- Born: June 30, 1955 (age 71) Kansas City, Missouri, United States
- Education: University of Kansas, Bachelor of Science in Civil Engineering
- Occupations: CEO & President, of Zahner
- Term: 1989-Present
- Predecessor: L. William Zahner II
- Board member of: Kansas City Art Institute Board of Trustees, Nerman Art Museum Advisory Board, School of Engineering at the University of Kansas.
- Website: azahner.com

= L. William Zahner =

American chief executive

Leo William Zahner III (born June 30, 1955, in Kansas City, Missouri) is the president and CEO of Zahner, an architectural metal company in Kansas City, Missouri. His company is responsible for the production of high-profile buildings by architects such as Frank Gehry, Morphosis, and Herzog & de Meuron. In 1989, he became company president, and is credited with transforming the company from a regional sheet-metal contractor into a national architectural metals and facades producer. He also guided the company towards producing works by artists as well as architects.

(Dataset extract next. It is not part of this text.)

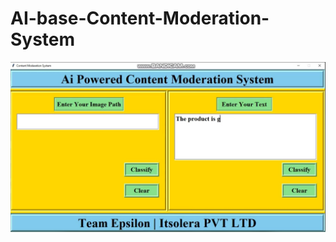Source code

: # AI-base-Content-Moderation-System
[![Watch my video](3.jpg)](https://www.linkedin.com/posts/arhamkhannn_%F0%9D%90%80%F0%9D%90%88-%F0%9D%90%8F%F0%9D%90%8E%F0%9D%90%96%F0%9D%90%84%F0%9D%90%91%F0%9D%90%84%F0%9D%90%83-%F0%9D%90%82%F0%9D%90%8E%F0%9D%90%8D%F0%9D%90%93%F0%9D%90%84%F0%9D%90%8D%F0%9D%90%93-%F0%9D%90%8C%F0%9D%90%8E%F0%9D%90%83-activity-7227300998887743491-TkqF?utm_source=share&utm_medium=member_desktop)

Zahner has authored two books on architectural metals, titled Architectural Metal Surfaces and Architectural Metals: A Guide to Selection, Specification, and Performance.

In 2013, Zahner was appointed by the U.S. Secretary of Commerce to the Manufacturing Council, where he represents Missouri's Fifth District. Zahner was inducted as an honorary AIA member in 2007. Zahner holds five patents which pertain to the Architectural Metals industry, he serves as the Industry Liaison for the National Architectural Committee of SMACNA, and in 2006, was awarded the Copper Medal, Associazone Italiana di Metallurgia (AIM).